I did think about Johnny Reb as some poor farmer's son valiantly taking up arms to fight a northern invasion of his homeland. Not romanticizing it entirely, just a bit, but I hate, hate, hate that avoidable war.
'Chic' is not a word that comes to my mind when I think of The Band. They were too plain (I mean that as a compliment) and down-to-earth, too rural. Great band.
I doubt few of those who fought and died on both sides of what may (or may not) have been an 'avoidable' war had much insight into the history and politics that led to it and none of the protagonists had the benefit of our hindsight. Same applies to all wars-I'm just an Irishman looking in at these debates from across the Atlantic.
I'm not an expert on the Civil War, or even as well read as I should be. But, I'm fairly well read on the Revolutionary period. Dealing with slavery during the Constitutional Convention was impossible in terms of ending it and creating a government. I don't see how the Civil War was unavoidable. Maybe it could have happened differently or at a different time, but people were determined to keep their property and maintain their economic systems.
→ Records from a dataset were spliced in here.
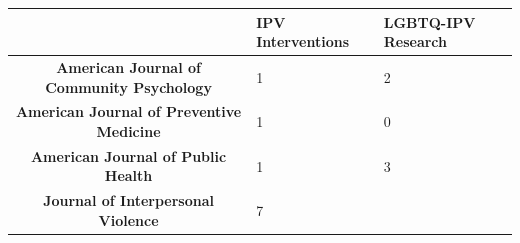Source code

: \documentclass[]{tufte-handout}
\begin{document}
\begin{longtable}[]{@{}cll@{}}
\toprule
\begin{minipage}[b]{0.49\columnwidth}\centering\strut
~\strut
\end{minipage} & \begin{minipage}[b]{0.21\columnwidth}\raggedright\strut
IPV Interventions\strut
\end{minipage} & \begin{minipage}[b]{0.21\columnwidth}\raggedright\strut
LGBTQ-IPV Research\strut
\end{minipage}\tabularnewline
\midrule
\endhead
\begin{minipage}[t]{0.49\columnwidth}\centering\strut
\textbf{American Journal of Community Psychology}\strut
\end{minipage} & \begin{minipage}[t]{0.21\columnwidth}\raggedright\strut
1\strut
\end{minipage} & \begin{minipage}[t]{0.21\columnwidth}\raggedright\strut
2\strut
\end{minipage}\tabularnewline
\begin{minipage}[t]{0.49\columnwidth}\centering\strut
\textbf{American Journal of Preventive Medicine}\strut
\end{minipage} & \begin{minipage}[t]{0.21\columnwidth}\raggedright\strut
1\strut
\end{minipage} & \begin{minipage}[t]{0.21\columnwidth}\raggedright\strut
0\strut
\end{minipage}\tabularnewline
\begin{minipage}[t]{0.49\columnwidth}\centering\strut
\textbf{American Journal of Public Health}\strut
\end{minipage} & \begin{minipage}[t]{0.21\columnwidth}\raggedright\strut
1\strut
\end{minipage} & \begin{minipage}[t]{0.21\columnwidth}\raggedright\strut
3\strut
\end{minipage}\tabularnewline
\begin{minipage}[t]{0.49\columnwidth}\centering\strut
\textbf{Journal of Interpersonal Violence}\strut
\end{minipage} & \begin{minipage}[t]{0.21\columnwidth}\raggedright\strut
7\strut
\end{minipage} & \begin{minipage}[t]{0.21\columnwidth}\raggedright\strut

\end{minipage}
\end{longtable}
\end{document}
My dad's great grandfather was a Union soldier from Indiana of Scots-Irish descent during the Civil War. He lost a lung to battle and almost died during his imprisonment at Andersonville. He survived to move, eventually, to South Dakota to help settle the west. He did many things in his life to help that quest including being a meat hunter for the cavalry to being an indian hunter in order to secure a safe future for himself and his family. Can I judge his 150 years ago self from my lofty 21st century perch? Surely not. I today would not probably make his same choices, but to him those choices were certainly most rational and sane.
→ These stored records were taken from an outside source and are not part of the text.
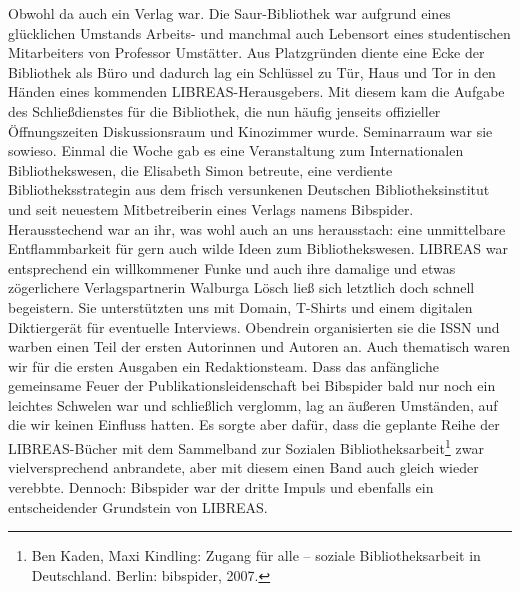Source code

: \documentclass[output=paper]{langsci/langscibook}
\begin{document}
Obwohl da auch ein Verlag war. Die Saur-Bibliothek war aufgrund eines
glücklichen Umstands Arbeits- und manchmal auch Lebensort eines
studentischen Mitarbeiters von Professor Umstätter. Aus Platzgründen
diente eine Ecke der Bibliothek als Büro und dadurch lag ein Schlüssel
zu Tür, Haus und Tor in den Händen eines kommenden LIBREAS-Herausgebers.
Mit diesem kam die Aufgabe des Schließdienstes für die Bibliothek, die
nun häufig jenseits offizieller Öffnungszeiten Diskussionsraum und
Kinozimmer wurde. Seminarraum war sie sowieso. Einmal die Woche gab es
eine Veranstaltung zum Internationalen Bibliothekswesen, die Elisabeth
Simon betreute, eine verdiente Bibliotheksstrategin aus dem frisch
versunkenen Deutschen Bibliotheksinstitut und seit neuestem
Mitbetreiberin eines Verlags namens Bibspider. Herausstechend war an
ihr, was wohl auch an uns herausstach: eine unmittelbare Entflammbarkeit
für gern auch wilde Ideen zum Bibliothekswesen. LIBREAS war entsprechend
ein willkommener Funke und auch ihre damalige und etwas zögerlichere
Verlagspartnerin Walburga Lösch ließ sich letztlich doch schnell
begeistern. Sie unterstützten uns mit Domain, T-Shirts und einem
digitalen Diktiergerät für eventuelle Interviews. Obendrein
organisierten sie die ISSN und warben einen Teil der ersten Autorinnen
und Autoren an. Auch thematisch waren wir für die ersten Ausgaben ein
Redaktionsteam. Dass das anfängliche gemeinsame Feuer der
Publikationsleidenschaft bei Bibspider bald nur noch ein leichtes
Schwelen war und schließlich verglomm, lag an äußeren Umständen, auf die
wir keinen Einfluss hatten. Es sorgte aber dafür, dass die geplante
Reihe der LIBREAS-Bücher mit dem Sammelband zur Sozialen
Bibliotheksarbeit\footnote{Ben Kaden, Maxi Kindling: Zugang für alle --
  soziale Bibliotheksarbeit in Deutschland. Berlin: bibspider, 2007.}
zwar vielversprechend anbrandete, aber mit diesem einen Band auch gleich
wieder verebbte. Dennoch: Bibspider war der dritte Impuls und ebenfalls
ein entscheidender Grundstein von LIBREAS.
\end{document}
My family came to this country in the late 17th and 18th centuries, and through the south over the years winding up in Missouri. All of them were pretty darn religious and true to this country. I know that during the civil war one family member chose to move his family to Nicaragua so he wouldn't have to openly choose sides. When he brought them all back after the war he was murdered. I also have written affidavits from church member when a particular denomination split over the belief in slavery or not. Right or wrong it was a way of life for many all over the world and it still is, a fact that no one discusses as the US are the only bad guys. Being for southern culture doesn't mean you want slavery just the different kind of life than the north-easterners.